═══ Provided records ═══

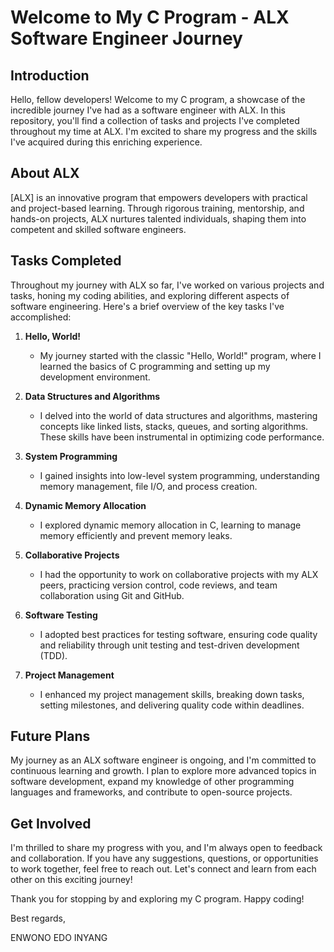 # Welcome to My C Program - ALX Software Engineer Journey

## Introduction

Hello, fellow developers! Welcome to my C program, a showcase of the incredible journey I've had as a software engineer with ALX. In this repository, you'll find a collection of tasks and projects I've completed throughout my time at ALX. I'm excited to share my progress and the skills I've acquired during this enriching experience.

## About ALX

[ALX] is an innovative program that empowers developers with practical and project-based learning. Through rigorous training, mentorship, and hands-on projects, ALX nurtures talented individuals, shaping them into competent and skilled software engineers.

## Tasks Completed

Throughout my journey with ALX so far, I've worked on various projects and tasks, honing my coding abilities, and exploring different aspects of software engineering. Here's a brief overview of the key tasks I've accomplished:

1. **Hello, World!**
   - My journey started with the classic "Hello, World!" program, where I learned the basics of C programming and setting up my development environment.

2. **Data Structures and Algorithms**
   - I delved into the world of data structures and algorithms, mastering concepts like linked lists, stacks, queues, and sorting algorithms. These skills have been instrumental in optimizing code performance.

3. **System Programming**
   - I gained insights into low-level system programming, understanding memory management, file I/O, and process creation.

4. **Dynamic Memory Allocation**
   - I explored dynamic memory allocation in C, learning to manage memory efficiently and prevent memory leaks.

5. **Collaborative Projects**
   - I had the opportunity to work on collaborative projects with my ALX peers, practicing version control, code reviews, and team collaboration using Git and GitHub.

6. **Software Testing**
   - I adopted best practices for testing software, ensuring code quality and reliability through unit testing and test-driven development (TDD).

7. **Project Management**
   - I enhanced my project management skills, breaking down tasks, setting milestones, and delivering quality code within deadlines.

## Future Plans

My journey as an ALX software engineer is ongoing, and I'm committed to continuous learning and growth. I plan to explore more advanced topics in software development, expand my knowledge of other programming languages and frameworks, and contribute to open-source projects.

## Get Involved

I'm thrilled to share my progress with you, and I'm always open to feedback and collaboration. If you have any suggestions, questions, or opportunities to work together, feel free to reach out. Let's connect and learn from each other on this exciting journey!

Thank you for stopping by and exploring my C program. Happy coding!

Best regards,

ENWONO EDO INYANG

═══

Set down the entries exactly as they appear, with every picture left out.

Reply
 # Welcome to My C Program - ALX Software Engineer Journey

## Introduction

Hello, fellow developers! Welcome to my C program, a showcase of the incredible journey I've had as a software engineer with ALX. In this repository, you'll find a collection of tasks and projects I've completed throughout my time at ALX. I'm excited to share my progress and the skills I've acquired during this enriching experience.

## About ALX

[ALX] is an innovative program that empowers developers with practical and project-based learning. Through rigorous training, mentorship, and hands-on projects, ALX nurtures talented individuals, shaping them into competent and skilled software engineers.

## Tasks Completed

Throughout my journey with ALX so far, I've worked on various projects and tasks, honing my coding abilities, and exploring different aspects of software engineering. Here's a brief overview of the key tasks I've accomplished:

1. **Hello, World!**
   - My journey started with the classic "Hello, World!" program, where I learned the basics of C programming and setting up my development environment.

2. **Data Structures and Algorithms**
   - I delved into the world of data structures and algorithms, mastering concepts like linked lists, stacks, queues, and sorting algorithms. These skills have been instrumental in optimizing code performance.

3. **System Programming**
   - I gained insights into low-level system programming, understanding memory management, file I/O, and process creation.

4. **Dynamic Memory Allocation**
   - I explored dynamic memory allocation in C, learning to manage memory efficiently and prevent memory leaks.

5. **Collaborative Projects**
   - I had the opportunity to work on collaborative projects with my ALX peers, practicing version control, code reviews, and team collaboration using Git and GitHub.

6. **Software Testing**
   - I adopted best practices for testing software, ensuring code quality and reliability through unit testing and test-driven development (TDD).

7. **Project Management**
   - I enhanced my project management skills, breaking down tasks, setting milestones, and delivering quality code within deadlines.

## Future Plans

My journey as an ALX software engineer is ongoing, and I'm committed to continuous learning and growth. I plan to explore more advanced topics in software development, expand my knowledge of other programming languages and frameworks, and contribute to open-source projects.

## Get Involved

I'm thrilled to share my progress with you, and I'm always open to feedback and collaboration. If you have any suggestions, questions, or opportunities to work together, feel free to reach out. Let's connect and learn from each other on this exciting journey!

Thank you for stopping by and exploring my C program. Happy coding!

Best regards,

ENWONO EDO INYANG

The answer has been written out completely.